But the objections in taste, and difficulties in science, have vanished. On this line, as on all others, tenants are readily found for houses fringing a cutting; locomotives run up even such ascents as the Bromsgrove Lickey, between Worcester and Birmingham, with a load of 500 tons. So ten minutes have been saved in time, and much expense, by doing away with the rope traction system. The stationary engines have been sold, and are now doing duty in a flax mill in Russia, and the two tall columns, after slumbering for several years as monuments of prejudices and obstacles overcome, were swept away to make room for other improvements.
It is, however, very odd, and not very creditable to human nature, that whenever a railway is planned, the proprietors are assailed by unreasonable demands for compensation, in cases where past experience has proved that the works will be an advantageous, and often an ornamental addition.
In 1846 a Sheffield line was vehemently opposed by a Liverpool gentleman, on the ground that it would materially injure the prospect from a mansion, which had been the seat of his ancestors for centuries. The tale was well told, and seemed most pitiful; an impression was produced on the committee that the privacy of something like Hatfield, or Knebworth, was about to be infringed on by the “abominable railway.” A stiff cross-examination brought out the reluctant fact, however, that this “house of my ancestors,” this beautiful Elizabethan mansion had been for many years let as a Lunatic Asylum at 36 pound per annum.
In another instance a railway director sold a pretty country seat, because the grounds were about to be intersected by a railway embankment; two years after the completion of the railway he wished to buy it back again, for he found that his successor, by turfing and planting the slope, had very much increased the original beauty of the gardens.
CAMDEN STATION.
But thus gossiping, we have reached Camden Station, and must take advantage of an unusual halt to look into the arrangements for building waggons and trucks, and conveying coals, merchandise, goods, and all live stock included between pigs and bullocks.
Not without difficulty did Mr. Robert Stephenson succeed in inducing the directors to purchase thirty acres of land here; it was only by urging, that, if unused, the surplus could be sold at a profit, that he carried out his views. Genius can foresee results which, to ordinary capacities, are dark and incomprehensible. Since 1845 it has been found necessary to take in an additional plot of three more acres, all now fully occupied.

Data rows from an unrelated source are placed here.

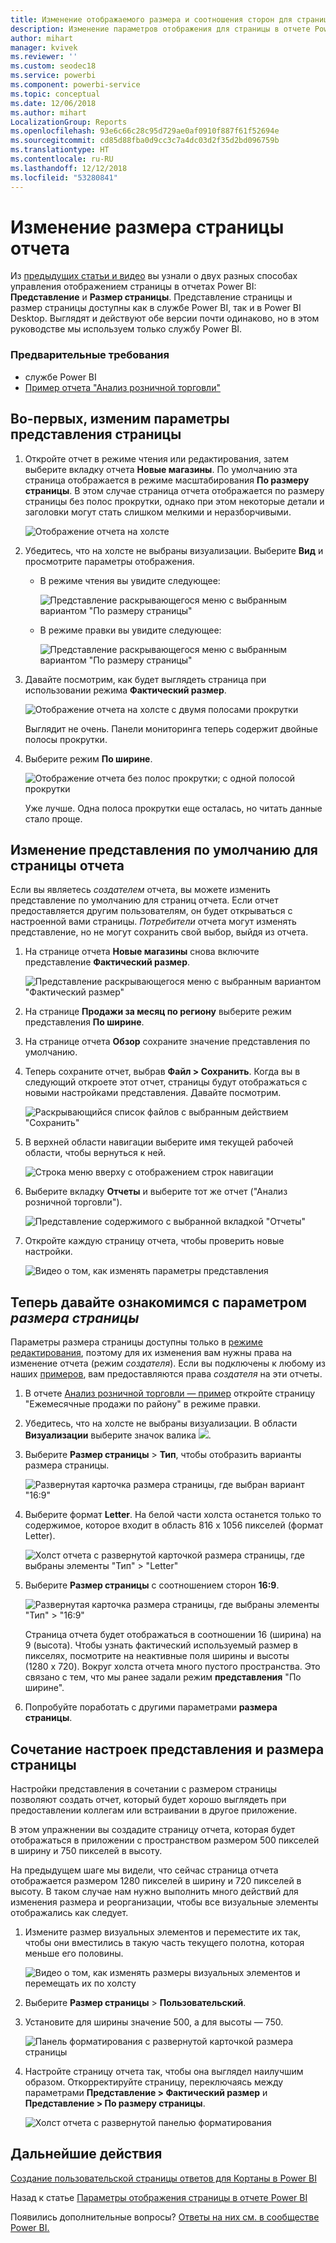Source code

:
 ```yaml
---
title: Изменение отображаемого размера и соотношения сторон для страницы отчета
description: Изменение параметров отображения для страницы в отчете Power BI
author: mihart
manager: kvivek
ms.reviewer: ''
ms.custom: seodec18
ms.service: powerbi
ms.component: powerbi-service
ms.topic: conceptual
ms.date: 12/06/2018
ms.author: mihart
LocalizationGroup: Reports
ms.openlocfilehash: 93e6c66c28c95d729ae0af0910f887f61f52694e
ms.sourcegitcommit: cd85d88fba0d9cc3c7a4dc03d2f35d2bd096759b
ms.translationtype: HT
ms.contentlocale: ru-RU
ms.lasthandoff: 12/12/2018
ms.locfileid: "53280841"
---
```

# <a name="change-the-size-of-a-report-page"></a>Изменение размера страницы отчета
Из [предыдущих статьи и видео](../power-bi-report-display-settings.md) вы узнали о двух разных способах управления отображением страницы в отчетах Power BI: **Представление** и **Размер страницы**. Представление страницы и размер страницы доступны как в службе Power BI, так и в Power BI Desktop. Выглядят и действуют обе версии почти одинаково, но в этом руководстве мы используем только службу Power BI.

### <a name="prerequisites"></a>Предварительные требования
- службе Power BI   
- [Пример отчета "Анализ розничной торговли"](../sample-retail-analysis.md)

## <a name="first-lets-change-the-page-view-setting"></a>Во-первых, изменим параметры представления страницы

1. Откройте отчет в режиме чтения или редактирования, затем выберите вкладку отчета **Новые магазины**. По умолчанию эта страница отображается в режиме масштабирования **По размеру страницы**.  В этом случае страница отчета отображается по размеру страницы без полос прокрутки, однако при этом некоторые детали и заголовки могут стать слишком мелкими и неразборчивыми.

   ![Отображение отчета на холсте](media/end-user-report-view/pbi_fit_to_page.png)
2. Убедитесь, что на холсте не выбраны визуализации. Выберите **Вид** и просмотрите параметры отображения.

   * В режиме чтения вы увидите следующее:

     ![Представление раскрывающегося меню с выбранным вариантом "По размеру страницы"](media/end-user-report-view/power-bi-page-view-menu-new.png)
   * В режиме правки вы увидите следующее:

     ![Представление раскрывающегося меню с выбранным вариантом "По размеру страницы"](media/end-user-report-view/power-bi-view-editing-view.png)

3. Давайте посмотрим, как будет выглядеть страница при использовании режима **Фактический размер**.

   ![Отображение отчета на холсте с двумя полосами прокрутки](media/end-user-report-view/power-bi-actal-size2.png)

   Выглядит не очень. Панели мониторинга теперь содержит двойные полосы прокрутки.
4. Выберите режим **По ширине**.

   ![Отображение отчета без полос прокрутки; с одной полосой прокрутки](media/end-user-report-view/pbi_fit_to_width.png)

   Уже лучше. Одна полоса прокрутки еще осталась, но читать данные стало проще.

## <a name="change-the-default-view-for-a-report-page"></a>Изменение представления по умолчанию для страницы отчета
Если вы являетесь *создателем* отчета, вы можете изменить представление по умолчанию для страниц отчета. Если отчет предоставляется другим пользователям, он будет открываться с настроенной вами страницы. *Потребители* отчета могут изменять представление, но не могут сохранить свой выбор, выйдя из отчета.

1. На странице отчета **Новые магазины** снова включите представление **Фактический размер**.

   ![Представление раскрывающегося меню с выбранным вариантом "Фактический размер"](media/end-user-report-view/power-bi-actual-size.png)

2. На странице **Продажи за месяц по региону** выберите режим представления **По ширине**.

3. На странице отчета **Обзор** сохраните значение представления по умолчанию.

4. Теперь сохраните отчет, выбрав **Файл > Сохранить**. Когда вы в следующий откроете этот отчет, страницы будут отображаться с новыми настройками представления. Давайте посмотрим.

   ![Раскрывающийся список файлов с выбранным действием "Сохранить"](media/end-user-report-view/power-bi-save.png)
3. В верхней области навигации выберите имя текущей рабочей области, чтобы вернуться к ней.  

   ![Строка меню вверху с отображением строк навигации](media/end-user-report-view/power-bi-my-workspace.png)
4. Выберите вкладку **Отчеты** и выберите тот же отчет ("Анализ розничной торговли").

    ![Представление содержимого с выбранной вкладкой "Отчеты"](media/end-user-report-view/power-bi-new-report2.png)
5. Откройте каждую страницу отчета, чтобы проверить новые настройки.

   ![Видео о том, как изменять параметры представления](media/end-user-report-view/power-bi-page-view.gif)

## <a name="now-lets-explore-the-page-size-setting"></a>Теперь давайте ознакомимся с параметром *размера страницы*
Параметры размера страницы доступны только в [режиме редактирования](../service-interact-with-a-report-in-editing-view.md), поэтому для их изменения вам нужны права на изменение отчета (режим *создателя*). Если вы подключены к любому из наших [примеров](../sample-datasets.md), вам предоставляются права *создателя* на эти отчеты.

1. В отчете [Анализ розничной торговли — пример](../sample-retail-analysis.md) откройте страницу "Ежемесячные продажи по району" в режиме правки.
2. Убедитесь, что на холсте не выбраны визуализации.  В области **Визуализации** выберите значок валика ![](media/end-user-report-view/power-bi-paintroller.png).
3. Выберите **Размер страницы** &gt; **Тип**, чтобы отобразить варианты размера страницы.

   ![Развернутая карточка размера страницы, где выбран вариант "16:9"](media/end-user-report-view/power-bi-page-size-menu-new.png)
4. Выберите формат **Letter**.  На белой части холста останется только то содержимое, которое входит в область 816 x 1056 пикселей (формат Letter).

   ![Холст отчета с развернутой карточкой размера страницы, где выбраны элементы "Тип" > "Letter"](media/end-user-report-view/power-bi-letter-new.png)
5. Выберите **Размер страницы** с соотношением сторон **16:9**.

   ![Развернутая карточка размера страницы, где выбраны элементы "Тип" > "16:9"](media/end-user-report-view/power-bi-16-to-9-new.png)

   Страница отчета будет отображаться в соотношении 16 (ширина) на 9 (высота). Чтобы узнать фактический используемый размер в пикселях, посмотрите на неактивные поля ширины и высоты (1280 x 720). Вокруг холста отчета много пустого пространства. Это связано с тем, что мы ранее задали режим **представления** "По ширине".
7. Попробуйте поработать с другими параметрами **размера страницы**.

## <a name="use-page-view-and-page-size-together"></a>Сочетание настроек представления и размера страницы
Настройки представления в сочетании с размером страницы позволяют создать отчет, который будет хорошо выглядеть при предоставлении коллегам или встраивании в другое приложение.

В этом упражнении вы создадите страницу отчета, которая будет отображаться в приложении с пространством размером 500 пикселей в ширину и 750 пикселей в высоту.

На предыдущем шаге мы видели, что сейчас страница отчета отображается размером 1280 пикселей в ширину и 720 пикселей в высоту. В таком случае нам нужно выполнить много действий для изменения размера и реорганизации, чтобы все визуальные элементы отображались как следует.

1. Измените размер визуальных элементов и переместите их так, чтобы они вместились в такую часть текущего полотна, которая меньше его половины.

    ![Видео о том, как изменять размеры визуальных элементов и перемещать их по холсту](media/end-user-report-view/power-bi-custom-view.gif)
2. Выберите **Размер страницы** &gt; **Пользовательский**.
3. Установите для ширины значение 500, а для высоты — 750.

    ![Панель форматирования с развернутой карточкой размера страницы](media/end-user-report-view/power-bi-custom-new.png)
4. Настройте страницу отчета так, чтобы она выглядел наилучшим образом. Откорректируйте страницу, переключаясь между параметрами **Представление > Фактический размер** и **Представление > По размеру страницы**.

    ![Холст отчета с развернутой панелью форматирования](media/end-user-report-view/power-bi-final-new.png)

## <a name="next-steps"></a>Дальнейшие действия
[Создание пользовательской страницы ответов для Кортаны в Power BI](../service-cortana-answer-cards.md)

Назад к статье [Параметры отображения страницы в отчете Power BI](../power-bi-report-display-settings.md)

Появились дополнительные вопросы? [Ответы на них см. в сообществе Power BI.](http://community.powerbi.com/)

In no respect were the calculations of parties engaged in the construction of railways more at fault than with regard to the station accommodation needed for goods traffic, which, on the principal lines, has added full twenty-five per cent. to the original estimates. George Stephenson calculated the cost of getting over Chat Moss at 40,000 pounds; his opponent proved that it would cost four hundred thousand: but it was executed at exactly the sum Stephenson set down, while the capital involved in providing Station Room for merchandise at Liverpool and at Manchester, has probably exceeded the original estimate for the whole line.